We assume that Bajtek can only heap up snow drifts at integer coordinates.

Input

The first line of input contains a single integer n (1 ≤ n ≤ 100) — the number of snow drifts. Each of the following n lines contains two integers xi and yi (1 ≤ xi, yi ≤ 1000) — the coordinates of the i-th snow drift.

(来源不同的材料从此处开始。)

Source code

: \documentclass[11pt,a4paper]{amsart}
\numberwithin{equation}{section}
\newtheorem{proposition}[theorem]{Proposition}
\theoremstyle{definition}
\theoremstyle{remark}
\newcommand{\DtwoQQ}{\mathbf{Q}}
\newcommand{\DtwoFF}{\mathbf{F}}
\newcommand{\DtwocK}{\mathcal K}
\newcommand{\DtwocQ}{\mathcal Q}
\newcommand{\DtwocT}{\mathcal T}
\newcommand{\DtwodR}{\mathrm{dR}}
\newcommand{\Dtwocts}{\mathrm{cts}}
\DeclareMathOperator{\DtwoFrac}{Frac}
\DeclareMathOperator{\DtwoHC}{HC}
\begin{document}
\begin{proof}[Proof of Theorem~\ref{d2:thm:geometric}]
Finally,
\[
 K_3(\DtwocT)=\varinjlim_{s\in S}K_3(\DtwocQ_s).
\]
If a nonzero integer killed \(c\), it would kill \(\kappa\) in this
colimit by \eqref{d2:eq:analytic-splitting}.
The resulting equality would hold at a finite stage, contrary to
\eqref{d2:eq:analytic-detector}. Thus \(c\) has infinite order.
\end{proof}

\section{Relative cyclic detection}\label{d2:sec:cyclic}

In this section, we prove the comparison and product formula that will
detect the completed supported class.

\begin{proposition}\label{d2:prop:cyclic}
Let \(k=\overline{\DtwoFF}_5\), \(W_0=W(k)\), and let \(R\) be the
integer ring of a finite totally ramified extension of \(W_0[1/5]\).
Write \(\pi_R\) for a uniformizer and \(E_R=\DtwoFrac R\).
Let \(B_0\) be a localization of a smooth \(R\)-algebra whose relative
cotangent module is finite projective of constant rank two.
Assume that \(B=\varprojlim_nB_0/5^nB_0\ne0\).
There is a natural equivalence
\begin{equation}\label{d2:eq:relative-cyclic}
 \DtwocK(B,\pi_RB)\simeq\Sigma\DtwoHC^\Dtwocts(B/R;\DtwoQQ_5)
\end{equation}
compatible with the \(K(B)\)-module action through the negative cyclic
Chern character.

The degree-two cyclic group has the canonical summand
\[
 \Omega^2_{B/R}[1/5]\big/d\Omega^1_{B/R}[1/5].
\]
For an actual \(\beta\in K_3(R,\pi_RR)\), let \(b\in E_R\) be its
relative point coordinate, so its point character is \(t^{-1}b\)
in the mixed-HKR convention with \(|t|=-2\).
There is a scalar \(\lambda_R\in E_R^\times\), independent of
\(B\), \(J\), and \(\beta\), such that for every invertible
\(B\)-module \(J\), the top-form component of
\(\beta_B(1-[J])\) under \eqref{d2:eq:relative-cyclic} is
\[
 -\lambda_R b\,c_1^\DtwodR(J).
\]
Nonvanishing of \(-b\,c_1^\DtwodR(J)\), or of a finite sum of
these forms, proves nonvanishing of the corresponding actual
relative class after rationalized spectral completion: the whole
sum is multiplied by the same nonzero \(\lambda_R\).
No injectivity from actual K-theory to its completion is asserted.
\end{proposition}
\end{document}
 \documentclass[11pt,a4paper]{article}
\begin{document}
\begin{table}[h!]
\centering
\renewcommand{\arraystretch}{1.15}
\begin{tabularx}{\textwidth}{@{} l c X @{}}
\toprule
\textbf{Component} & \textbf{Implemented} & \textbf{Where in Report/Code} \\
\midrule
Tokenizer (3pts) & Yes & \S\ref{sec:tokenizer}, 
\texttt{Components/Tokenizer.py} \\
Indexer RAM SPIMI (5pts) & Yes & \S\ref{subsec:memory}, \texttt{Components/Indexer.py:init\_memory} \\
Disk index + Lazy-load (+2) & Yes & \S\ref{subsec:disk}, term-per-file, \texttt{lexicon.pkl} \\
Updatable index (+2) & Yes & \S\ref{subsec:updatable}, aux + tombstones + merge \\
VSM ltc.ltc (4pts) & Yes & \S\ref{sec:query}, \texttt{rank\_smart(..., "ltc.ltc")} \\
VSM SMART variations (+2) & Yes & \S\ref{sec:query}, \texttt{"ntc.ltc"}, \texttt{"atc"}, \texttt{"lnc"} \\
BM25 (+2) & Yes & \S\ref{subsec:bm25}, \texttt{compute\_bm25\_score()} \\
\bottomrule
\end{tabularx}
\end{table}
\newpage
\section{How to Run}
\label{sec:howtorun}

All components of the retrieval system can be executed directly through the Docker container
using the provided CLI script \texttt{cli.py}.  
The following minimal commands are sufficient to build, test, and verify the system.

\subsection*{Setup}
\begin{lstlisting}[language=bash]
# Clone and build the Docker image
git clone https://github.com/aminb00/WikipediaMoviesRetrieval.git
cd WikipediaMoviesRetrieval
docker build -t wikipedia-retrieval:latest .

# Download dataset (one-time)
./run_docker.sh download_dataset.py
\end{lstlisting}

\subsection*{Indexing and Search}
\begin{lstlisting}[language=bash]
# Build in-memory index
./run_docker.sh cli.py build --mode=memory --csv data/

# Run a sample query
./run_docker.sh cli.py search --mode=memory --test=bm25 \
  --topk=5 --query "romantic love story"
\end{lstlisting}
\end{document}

Note that the north direction coinсides with the direction of Oy axis, so the east direction coinсides with the direction of the Ox axis. All snow drift's locations are distinct.

Output

Output the minimal number of snow drifts that need to be created in order for Bajtek to be able to reach any snow drift from any other one.

Examples

input
2
2 1
1 2

output
1

input
2
2 1
4 1

output
0


 

在坐标系上有n个点，给出n个点的坐标，然后只能竖直或者横向移动，问最少需要建立几个中间点才能够从一个点出发到达所有的点

建立连通块，答案就是连通块的个数-1，具体看代码吧，应该很容易就看懂的.

AC代码：

#include<iostream>
#include<algorithm>
#include<string>
using namespace std;
int x[108],y[108],z[108];
int n,ans=0;
void dfs(int i){
z[i]=1;
for(int j=0;j<n;++j){
if(z[j]!=1&&(x[i]==x[j]||y[i]==y[j]))
dfs(j);
}
}
int main(){
cin>>n;
for(int i=0;i<n;++i)
cin>>x[i]>>y[i];
for(int i=0;i<n;++i){
if(z[i]!=1){
dfs(i);
ans++;
}
}
cout<<ans-1;
return 0;
}